INSTRUCTIONS TO FOLLOW –
Provide an exact repetition of every entry, with no word altered.
-------- STUDY MATERIAL
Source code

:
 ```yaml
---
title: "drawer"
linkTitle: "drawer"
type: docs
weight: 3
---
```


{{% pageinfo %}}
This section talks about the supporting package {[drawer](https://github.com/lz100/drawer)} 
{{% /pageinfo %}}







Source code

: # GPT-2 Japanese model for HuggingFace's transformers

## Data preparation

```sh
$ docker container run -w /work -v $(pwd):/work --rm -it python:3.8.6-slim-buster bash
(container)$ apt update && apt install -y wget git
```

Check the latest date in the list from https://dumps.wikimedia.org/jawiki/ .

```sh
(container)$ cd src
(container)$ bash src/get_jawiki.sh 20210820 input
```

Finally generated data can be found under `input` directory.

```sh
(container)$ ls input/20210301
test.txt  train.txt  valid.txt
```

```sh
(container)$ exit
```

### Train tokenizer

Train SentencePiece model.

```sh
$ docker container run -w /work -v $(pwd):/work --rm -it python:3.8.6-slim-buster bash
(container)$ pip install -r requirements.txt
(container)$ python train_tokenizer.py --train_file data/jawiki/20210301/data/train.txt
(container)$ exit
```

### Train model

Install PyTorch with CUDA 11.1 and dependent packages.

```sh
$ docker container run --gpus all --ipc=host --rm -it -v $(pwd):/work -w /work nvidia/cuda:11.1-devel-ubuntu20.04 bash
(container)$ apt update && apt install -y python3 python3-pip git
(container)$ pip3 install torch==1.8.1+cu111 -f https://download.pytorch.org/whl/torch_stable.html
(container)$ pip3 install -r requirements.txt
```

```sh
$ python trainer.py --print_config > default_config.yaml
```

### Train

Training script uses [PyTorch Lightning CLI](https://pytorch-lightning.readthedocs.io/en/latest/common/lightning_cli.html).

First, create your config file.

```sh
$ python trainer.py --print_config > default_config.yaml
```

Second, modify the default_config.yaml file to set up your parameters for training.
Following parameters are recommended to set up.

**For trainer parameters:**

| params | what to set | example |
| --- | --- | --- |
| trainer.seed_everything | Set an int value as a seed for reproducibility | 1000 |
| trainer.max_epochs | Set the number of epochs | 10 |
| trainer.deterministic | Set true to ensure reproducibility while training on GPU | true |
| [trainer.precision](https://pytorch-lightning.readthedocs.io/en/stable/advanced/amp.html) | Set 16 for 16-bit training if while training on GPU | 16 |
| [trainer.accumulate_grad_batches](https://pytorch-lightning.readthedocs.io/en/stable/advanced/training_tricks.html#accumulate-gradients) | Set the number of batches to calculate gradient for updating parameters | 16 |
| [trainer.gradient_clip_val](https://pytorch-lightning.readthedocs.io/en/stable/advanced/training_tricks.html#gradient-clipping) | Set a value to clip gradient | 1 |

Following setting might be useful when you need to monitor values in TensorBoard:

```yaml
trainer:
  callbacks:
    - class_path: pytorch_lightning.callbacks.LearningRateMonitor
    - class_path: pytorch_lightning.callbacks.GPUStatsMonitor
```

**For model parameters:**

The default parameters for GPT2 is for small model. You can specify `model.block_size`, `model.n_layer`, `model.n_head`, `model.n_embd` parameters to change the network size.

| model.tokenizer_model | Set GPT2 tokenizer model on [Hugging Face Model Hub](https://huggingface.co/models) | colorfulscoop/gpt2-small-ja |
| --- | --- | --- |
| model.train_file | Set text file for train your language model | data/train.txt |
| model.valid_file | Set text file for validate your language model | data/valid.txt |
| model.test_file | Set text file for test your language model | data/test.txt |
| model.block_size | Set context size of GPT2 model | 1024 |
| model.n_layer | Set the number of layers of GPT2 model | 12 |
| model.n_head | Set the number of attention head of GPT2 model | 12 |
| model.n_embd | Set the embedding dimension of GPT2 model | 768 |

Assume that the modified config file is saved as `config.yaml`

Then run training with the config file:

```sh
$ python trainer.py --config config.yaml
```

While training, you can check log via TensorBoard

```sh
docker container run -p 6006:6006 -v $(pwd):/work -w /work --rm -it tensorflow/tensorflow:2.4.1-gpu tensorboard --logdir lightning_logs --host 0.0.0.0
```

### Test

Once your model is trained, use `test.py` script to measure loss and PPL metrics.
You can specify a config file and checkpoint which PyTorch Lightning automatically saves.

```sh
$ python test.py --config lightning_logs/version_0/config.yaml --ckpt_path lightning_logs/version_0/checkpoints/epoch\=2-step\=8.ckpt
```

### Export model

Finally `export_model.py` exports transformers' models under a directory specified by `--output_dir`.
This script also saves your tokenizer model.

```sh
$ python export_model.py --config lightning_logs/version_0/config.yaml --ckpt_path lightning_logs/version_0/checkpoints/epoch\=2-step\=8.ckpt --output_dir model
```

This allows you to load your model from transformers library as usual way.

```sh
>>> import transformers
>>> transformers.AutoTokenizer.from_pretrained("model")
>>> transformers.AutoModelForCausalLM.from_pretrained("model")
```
----------------
REPLY –
Source code

:
 ```yaml
---
title: "drawer"
linkTitle: "drawer"
type: docs
weight: 3
---
```


{{% pageinfo %}}
This section talks about the supporting package {[drawer](https://github.com/lz100/drawer)} 
{{% /pageinfo %}}







Source code

: # GPT-2 Japanese model for HuggingFace's transformers

## Data preparation

```sh
$ docker container run -w /work -v $(pwd):/work --rm -it python:3.8.6-slim-buster bash
(container)$ apt update && apt install -y wget git
```

Check the latest date in the list from https://dumps.wikimedia.org/jawiki/ .

```sh
(container)$ cd src
(container)$ bash src/get_jawiki.sh 20210820 input
```

Finally generated data can be found under `input` directory.

```sh
(container)$ ls input/20210301
test.txt  train.txt  valid.txt
```

```sh
(container)$ exit
```

### Train tokenizer

Train SentencePiece model.

```sh
$ docker container run -w /work -v $(pwd):/work --rm -it python:3.8.6-slim-buster bash
(container)$ pip install -r requirements.txt
(container)$ python train_tokenizer.py --train_file data/jawiki/20210301/data/train.txt
(container)$ exit
```

### Train model

Install PyTorch with CUDA 11.1 and dependent packages.

```sh
$ docker container run --gpus all --ipc=host --rm -it -v $(pwd):/work -w /work nvidia/cuda:11.1-devel-ubuntu20.04 bash
(container)$ apt update && apt install -y python3 python3-pip git
(container)$ pip3 install torch==1.8.1+cu111 -f https://download.pytorch.org/whl/torch_stable.html
(container)$ pip3 install -r requirements.txt
```

```sh
$ python trainer.py --print_config > default_config.yaml
```

### Train

Training script uses [PyTorch Lightning CLI](https://pytorch-lightning.readthedocs.io/en/latest/common/lightning_cli.html).

First, create your config file.

```sh
$ python trainer.py --print_config > default_config.yaml
```

Second, modify the default_config.yaml file to set up your parameters for training.
Following parameters are recommended to set up.

**For trainer parameters:**

| params | what to set | example |
| --- | --- | --- |
| trainer.seed_everything | Set an int value as a seed for reproducibility | 1000 |
| trainer.max_epochs | Set the number of epochs | 10 |
| trainer.deterministic | Set true to ensure reproducibility while training on GPU | true |
| [trainer.precision](https://pytorch-lightning.readthedocs.io/en/stable/advanced/amp.html) | Set 16 for 16-bit training if while training on GPU | 16 |
| [trainer.accumulate_grad_batches](https://pytorch-lightning.readthedocs.io/en/stable/advanced/training_tricks.html#accumulate-gradients) | Set the number of batches to calculate gradient for updating parameters | 16 |
| [trainer.gradient_clip_val](https://pytorch-lightning.readthedocs.io/en/stable/advanced/training_tricks.html#gradient-clipping) | Set a value to clip gradient | 1 |

Following setting might be useful when you need to monitor values in TensorBoard:

```yaml
trainer:
  callbacks:
    - class_path: pytorch_lightning.callbacks.LearningRateMonitor
    - class_path: pytorch_lightning.callbacks.GPUStatsMonitor
```

**For model parameters:**

The default parameters for GPT2 is for small model. You can specify `model.block_size`, `model.n_layer`, `model.n_head`, `model.n_embd` parameters to change the network size.

| model.tokenizer_model | Set GPT2 tokenizer model on [Hugging Face Model Hub](https://huggingface.co/models) | colorfulscoop/gpt2-small-ja |
| --- | --- | --- |
| model.train_file | Set text file for train your language model | data/train.txt |
| model.valid_file | Set text file for validate your language model | data/valid.txt |
| model.test_file | Set text file for test your language model | data/test.txt |
| model.block_size | Set context size of GPT2 model | 1024 |
| model.n_layer | Set the number of layers of GPT2 model | 12 |
| model.n_head | Set the number of attention head of GPT2 model | 12 |
| model.n_embd | Set the embedding dimension of GPT2 model | 768 |

Assume that the modified config file is saved as `config.yaml`

Then run training with the config file:

```sh
$ python trainer.py --config config.yaml
```

While training, you can check log via TensorBoard

```sh
docker container run -p 6006:6006 -v $(pwd):/work -w /work --rm -it tensorflow/tensorflow:2.4.1-gpu tensorboard --logdir lightning_logs --host 0.0.0.0
```

### Test

Once your model is trained, use `test.py` script to measure loss and PPL metrics.
You can specify a config file and checkpoint which PyTorch Lightning automatically saves.

```sh
$ python test.py --config lightning_logs/version_0/config.yaml --ckpt_path lightning_logs/version_0/checkpoints/epoch\=2-step\=8.ckpt
```

### Export model

Finally `export_model.py` exports transformers' models under a directory specified by `--output_dir`.
This script also saves your tokenizer model.

```sh
$ python export_model.py --config lightning_logs/version_0/config.yaml --ckpt_path lightning_logs/version_0/checkpoints/epoch\=2-step\=8.ckpt --output_dir model
```

This allows you to load your model from transformers library as usual way.

```sh
>>> import transformers
>>> transformers.AutoTokenizer.from_pretrained("model")
>>> transformers.AutoModelForCausalLM.from_pretrained("model")
```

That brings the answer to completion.